(Stored data)
☆ ☆ ☆ ☆ ☆
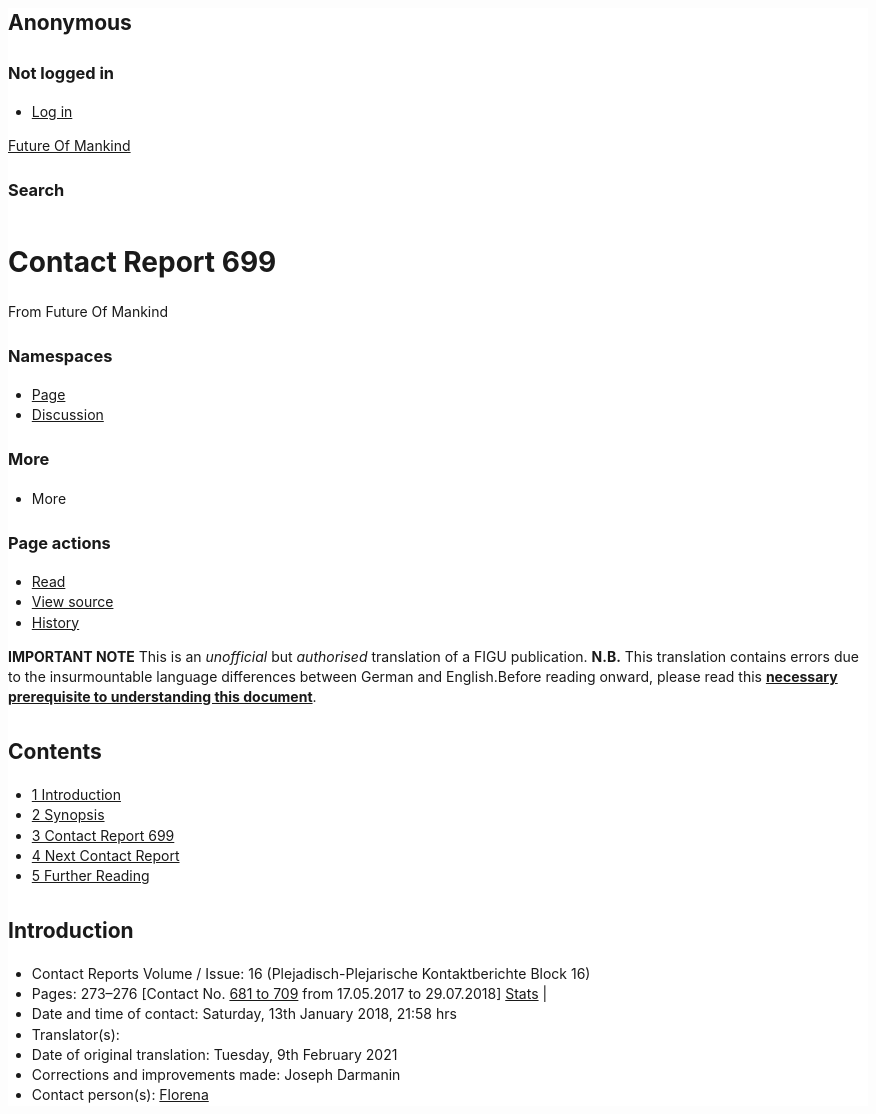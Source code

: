 ## Anonymous
### Not logged in
  * [Log in](https://www.futureofmankind.co.uk/Billy_Meier/</w/index.php?title=Special:UserLogin&returnto=Contact+Report+699> "You are encouraged to log in; however, it is not mandatory \[o\]")


[Future Of Mankind](https://www.futureofmankind.co.uk/Billy_Meier/</Billy_Meier/Main_Page>)
### Search
# Contact Report 699
From Future Of Mankind
### Namespaces
  * [Page](https://www.futureofmankind.co.uk/Billy_Meier/</Billy_Meier/Contact_Report_699> "View the content page \[c\]")
  * [Discussion](https://www.futureofmankind.co.uk/Billy_Meier/</w/index.php?title=Talk:Contact_Report_699&action=edit&redlink=1> "Discussion about the content page \(page does not exist\) \[t\]")


### More
  * More


### Page actions
  * [Read](https://www.futureofmankind.co.uk/Billy_Meier/</Billy_Meier/Contact_Report_699>)
  * [View source](https://www.futureofmankind.co.uk/Billy_Meier/</w/index.php?title=Contact_Report_699&action=edit> "This page is protected.
You can view its source \[e\]")
  * [History](https://www.futureofmankind.co.uk/Billy_Meier/</w/index.php?title=Contact_Report_699&action=history> "Past revisions of this page \[h\]")


**IMPORTANT NOTE** This is an _unofficial_ but _authorised_ translation of a FIGU publication. 
**N.B.** This translation contains errors due to the insurmountable language differences between German and English.Before reading onward, please read this [**necessary prerequisite to understanding this document**](https://www.futureofmankind.co.uk/Billy_Meier/</Billy_Meier/Important_Information_Regarding_Translations> "Important Information Regarding Translations").
## Contents
  * [1 Introduction](https://www.futureofmankind.co.uk/Billy_Meier/<#Introduction>)
  * [2 Synopsis](https://www.futureofmankind.co.uk/Billy_Meier/<#Synopsis>)
  * [3 Contact Report 699](https://www.futureofmankind.co.uk/Billy_Meier/<#Contact_Report_699>)
  * [4 Next Contact Report](https://www.futureofmankind.co.uk/Billy_Meier/<#Next_Contact_Report>)
  * [5 Further Reading](https://www.futureofmankind.co.uk/Billy_Meier/<#Further_Reading>)


## Introduction
  * Contact Reports Volume / Issue: 16 (Plejadisch-Plejarische Kontaktberichte Block 16)
  * Pages: 273–276 [Contact No. [681 to 709](https://www.futureofmankind.co.uk/Billy_Meier/</Billy_Meier/The_Pleiadian/Plejaren_Contact_Reports#Contact_Reports_501_to_1000> "The Pleiadian/Plejaren Contact Reports") from 17.05.2017 to 29.07.2018] [Stats](https://www.futureofmankind.co.uk/Billy_Meier/</Billy_Meier/Contact_Statistics#Book_Statistics> "Contact Statistics") | 
  * Date and time of contact: Saturday, 13th January 2018, 21:58 hrs
  * Translator(s): 
  * Date of original translation: Tuesday, 9th February 2021
  * Corrections and improvements made: Joseph Darmanin
  * Contact person(s): [Florena](https://www.futureofmankind.co.uk/Billy_Meier/</Billy_Meier/Florena> "Florena")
☆ ☆ ☆ ☆ ☆
#### Work item
Write out exactly each line of the entries, starting at the one containing "made: Joseph Darmanin" and finishing with the last line.

#### Task output
  * Corrections and improvements made: Joseph Darmanin
  * Contact person(s): [Florena](https://www.futureofmankind.co.uk/Billy_Meier/</Billy_Meier/Florena> "Florena")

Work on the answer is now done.